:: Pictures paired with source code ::
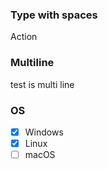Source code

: <!-- markdownlint-disable -->
### Type with spaces

Action

### Multiline

test
is multi
line

### OS

- [x] Windows
- [x] Linux
- [ ] macOS
<!-- markdownlint-restore -->
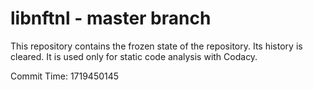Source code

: # libnftnl - master branch

This repository contains the frozen state of the repository.
Its history is cleared. It is used only for static code
analysis with Codacy.

Commit Time: 1719450145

:: WORK INSTRUCTIONS ::
Your reply should be the entries above, repeated exactly and free of pictures.

:: RESPONSE TO THE EXERCISE ::
Source code

: <!-- markdownlint-disable -->
### Type with spaces

Action

### Multiline

test
is multi
line

### OS

- [x] Windows
- [x] Linux
- [ ] macOS
<!-- markdownlint-restore -->
Source code

: # libnftnl - master branch

This repository contains the frozen state of the repository.
Its history is cleared. It is used only for static code
analysis with Codacy.

Commit Time: 1719450145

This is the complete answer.